News outlets branding themselves online, how do users play a role?
What do you recommend for smaller newspapers that want to brand themselves online?
Panelists have shared their views. Ellen Foley said though from an editor perspective branding is the last thing you want to talk about, it’s so necessary today. Even a small media outlet, panelists say, can be at an equal playing field with the big boy media when they brand themselves online.
Foley says the newsroom and the content has shifted from the editor to the reader, with all of the content now online. The audience and the people are the focus. Jon Sawyer from the Pulizer Center on Crisis Reporting said the news production side is as important as the after-math commentary on the story. Engaging the audience after the story is published is now the key, he says. Online comments and in-person forums on college campuses are way to expose the journalism and engage in a conversation about the content. Everyone benefits with this model–the students who can participate in the content, and the journalists, who can keep a pulse on what their audience wants.

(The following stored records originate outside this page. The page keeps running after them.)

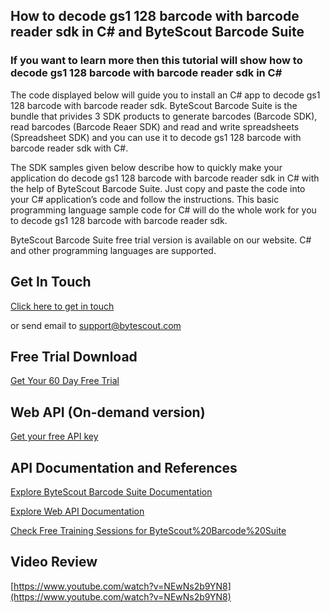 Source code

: ## How to decode gs1 128 barcode with barcode reader sdk in C# and ByteScout Barcode Suite

### If you want to learn more then this tutorial will show how to decode gs1 128 barcode with barcode reader sdk in C#

The code displayed below will guide you to install an C# app to decode gs1 128 barcode with barcode reader sdk. ByteScout Barcode Suite is the bundle that privides 3  SDK products to generate barcodes (Barcode SDK), read barcodes (Barcode Reaer SDK) and read and write spreadsheets (Spreadsheet SDK) and you can use it to decode gs1 128 barcode with barcode reader sdk with C#.

The SDK samples given below describe how to quickly make your application do decode gs1 128 barcode with barcode reader sdk in C# with the help of ByteScout Barcode Suite. Just copy and paste the code into your C# application’s code and follow the instructions. This basic programming language sample code for C# will do the whole work for you to decode gs1 128 barcode with barcode reader sdk.

ByteScout Barcode Suite free trial version is available on our website. C# and other programming languages are supported.

## Get In Touch

[Click here to get in touch](https://bytescout.zendesk.com/hc/en-us/requests/new?subject=ByteScout%20Barcode%20Suite%20Question)

or send email to [support@bytescout.com](mailto:support@bytescout.com?subject=ByteScout%20Barcode%20Suite%20Question) 

## Free Trial Download

[Get Your 60 Day Free Trial](https://bytescout.com/download/web-installer?utm_source=github-readme)

## Web API (On-demand version)

[Get your free API key](https://pdf.co/documentation/api?utm_source=github-readme)

## API Documentation and References

[Explore ByteScout Barcode Suite Documentation](https://bytescout.com/documentation/index.html?utm_source=github-readme)

[Explore Web API Documentation](https://pdf.co/documentation/api?utm_source=github-readme)

[Check Free Training Sessions for ByteScout%20Barcode%20Suite](https://academy.bytescout.com/)

## Video Review

[https://www.youtube.com/watch?v=NEwNs2b9YN8](https://www.youtube.com/watch?v=NEwNs2b9YN8)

I think this new model of shaping content delivery around what the users crave is what is working today on the web. The most successful new journalism caters to the blogosphere and to the social media-centric user. Drudge, Huffington, Politico. But do these sites demand a different type of journalism, that is perhaps edgier just to attract traffic? If journalists are so concerned with catering to the users, do we lose the coverage of tough topics?